S.C. Gordon

June 1st, 2011 § 1 comment

A poem by S.C. Gordon of Shanghai.

The Regiment

– on sonnets

That morning they’d bent to don their black-soled boots
After hours through which none of them had slept.
Bending to tie them, not one thought to refuse
The fate that dogged them even as they crept

Into the trenches; cheerful swipes and looks
To mask the snapping, banging dread
Of their mortality written, poised to hook,
Thinking of nothing but the sweating dread.

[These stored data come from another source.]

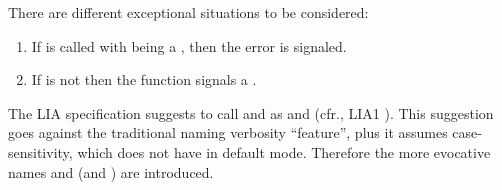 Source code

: \documentclass[../Comparisons-Predicates.tex]{subfiles}
\begin{document}
    \DExceptional{}

    There are different exceptional situations to be considered:
    \begin{enumerate}
        \item If  is called with
         being a , then the
         error is signaled.
        \item If  is not \CL{}
         then the function  signals a
        .
    \end{enumerate}


    \DNotes{}

    The LIA specification suggests to call  and 
    as  and  (cfr., LIA1
    \cite{2012:LIA1}). This suggestion goes against the traditional \CL{}
    naming verbosity ``feature'', plus it assumes case-sensitivity, which
    \CL{} does not have in default mode. Therefore the more evocative
    names  and  (and ) are
    introduced.
\end{document}
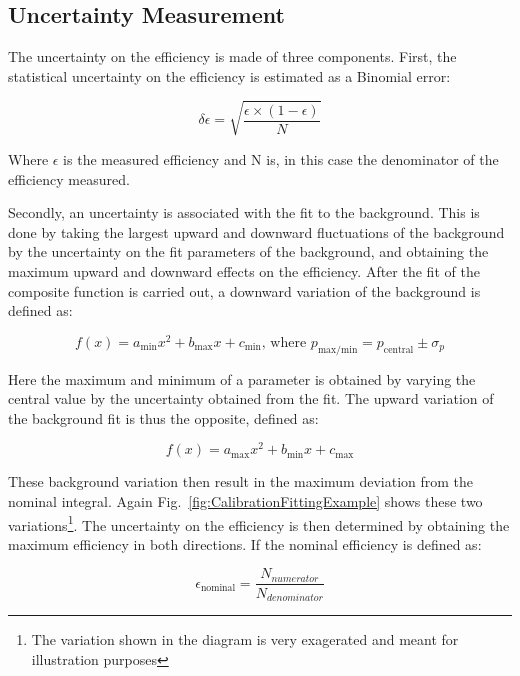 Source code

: \subsection{Uncertainty Measurement}

The uncertainty on the efficiency is made of three components. First, the statistical uncertainty on the efficiency is estimated as a Binomial error:

\begin{equation}
  \delta\epsilon = \sqrt{\frac{\epsilon\times(1-\epsilon)}{N}}
\end{equation}

Where $\epsilon$ is the measured efficiency and N is, in this case the denominator of the efficiency measured.

Secondly, an uncertainty is associated with the fit to the background. This is done by taking the largest upward and downward fluctuations of the background by the uncertainty on the fit parameters of the background, and obtaining the maximum upward and downward effects on the efficiency. 
After the fit of the composite function is carried out, a downward variation of the background is defined as:

\begin{equation}
  f(x) = a_{\text{min}}x^{2} + b_{\text{max}}x + c_{\text{min}}\text{, where }p_{\text{max/min}}=p_{\text{central}}\pm\sigma_{p}
\end{equation}

Here the maximum and minimum of a parameter is obtained by varying the central value by the uncertainty obtained from the fit. The upward variation of the background fit is thus the opposite, defined as:

\begin{equation}
  f(x) = a_{\text{max}}x^{2} + b_{\text{min}}x + c_{\text{max}}
\end{equation}

These background variation then result in the maximum deviation from the nominal integral. Again Fig.~\ref{fig:CalibrationFittingExample} shows these two variations\footnote{The variation shown in the diagram is very exagerated and meant for illustration purposes}. The uncertainty on the efficiency is then determined by obtaining the maximum efficiency in both directions. If the nominal efficiency is defined as:

\begin{equation}
  \epsilon_{\text{nominal}} = \frac{N_{numerator}}{N_{denominator}}
\end{equation}

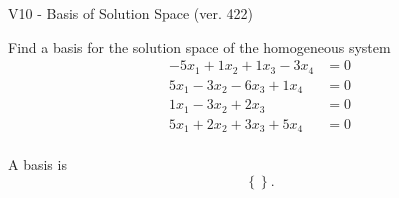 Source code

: \begin{exercise}
  \begin{exerciseTitle}V10 - Basis of Solution Space (ver. 422)\end{exerciseTitle}
  \begin{exerciseStatement}
    Find a basis for the solution space of the homogeneous system 
\begin{align*}
 -5 x_ 1 + 1 x_ 2 + 1 x_ 3 -3 x_ 4 &= 0  \\ 
  5 x_ 1 -3 x_ 2 -6 x_ 3 + 1 x_ 4 &= 0  \\ 
  1 x_ 1 -3 x_ 2 + 2 x_ 3 &= 0  \\ 
  5 x_ 1 + 2 x_ 2 + 3 x_ 3 + 5 x_ 4 &= 0  \\ 
 \end{align*}


 
  \end{exerciseStatement}

  \begin{exerciseAnswer}
   A basis is   
\[\left\{\right\}.\]

  


  \end{exerciseAnswer}
\end{exercise} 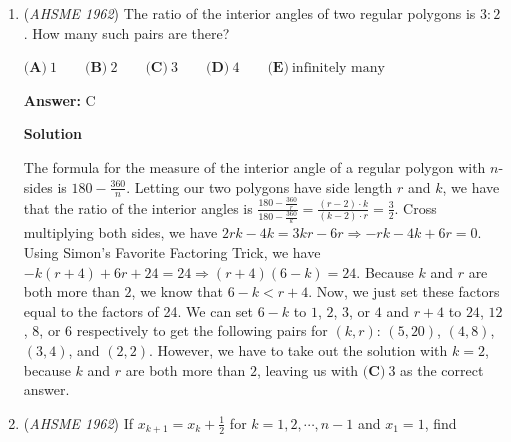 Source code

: \begin{enumerate}
 How many of these imply the negation of the statement "$p$ and $q$ are both true"?


 $\textbf{(A)}\ 0 \qquad  \textbf{(B)}\ 1 \qquad  \textbf{(C)}\ 2 \qquad  \textbf{(D)}\ 3 \qquad  \textbf{(E)}\ 4$

 \textbf{Answer: }D



\textbf{Solution}

By De Morgan's Law, the negation of $p$ and $q$ are both true is that at least one of them is false, with the exception of the statement 1, i.e.;

 $\text{p and q are both true}.$

 The other three statements state that at least one statement is false. So, 2, 3, and 4 work, yielding an answer of 3, or $\textbf{(D)}.$



	\item (\textit{AHSME 1962}) The ratio of the interior angles of two regular polygons is $3:2$. How many such pairs are there?


 $\textbf{(A)}\ 1 \qquad  \textbf{(B)}\ 2 \qquad  \textbf{(C)}\ 3 \qquad  \textbf{(D)}\ 4 \qquad  \textbf{(E)}\ \text{infinitely many}$

 \textbf{Answer: }C



\textbf{Solution}

The formula for the measure of the interior angle of a regular polygon with $n$-sides is $180 - \frac{360}{n}$. Letting our two polygons have side length $r$ and $k$, we have that the ratio of the interior angles is $\frac{180 - \frac{360}{r}}{180 - \frac{360}{k}} = \frac{(r-2) \cdot k}{(k-2) \cdot r} = \frac{3}{2}$.  Cross multiplying both sides, we have $2rk-4k = 3kr-6r \Rightarrow -rk-4k+6r = 0$. Using Simon's Favorite Factoring Trick, we have $-k(r+4)+6r+24 = 24 \Rightarrow (r+4)(6-k)=24$. Because $k$ and $r$ are both more than $2$, we know that $6-k < r+4$. Now, we just set these factors equal to the factors of 24. We can set $6-k$ to $1$, $2$, $3$, or $4$ and $r+4$ to $24$, $12$, $8$, or $6$ respectively to get the following pairs for $(k, r)$: $(5, 20)$, $(4, 8)$, $(3, 4)$, and $(2, 2)$. However, we have to take out the solution with $k = 2$, because $k$ and $r$ are both more than $2$, leaving us with $\boxed{\textbf{(C)}\ 3}$ as the correct answer.

 


	\item (\textit{AHSME 1962}) If $x_{k+1} = x_k + \frac{1}{2}$ for $k = 1, 2, \cdots, n - 1$ and $x_1 = 1$, find


\end{enumerate}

Their death pose, now preserved in picture form,
Shows ten brown, soiled skeletons dug out from the pit
Where the part-time sacristan had laid them down
Hands clasped, the line of them unsplit

By years, by decades that have gone:
The regiment of bone-men, boots still on.

Author Biogrpahy

S.C. Gordon was born in the north of England in 1981. She studied poetry at Oxford University. Her poetry collection “Peckham Blue” was published in 2006 by Penned in the Margins press, and charts the discovery of her biological family in south London. Her favorite poets are T.S. Eliot, D.H. Lawrence, Matthew Sweeney, Sylvia Plath, Federico Garcia Lorca, and Paul Verlaine. In 2008, Gordon moved to Shanghai, where she works as a freelance writer.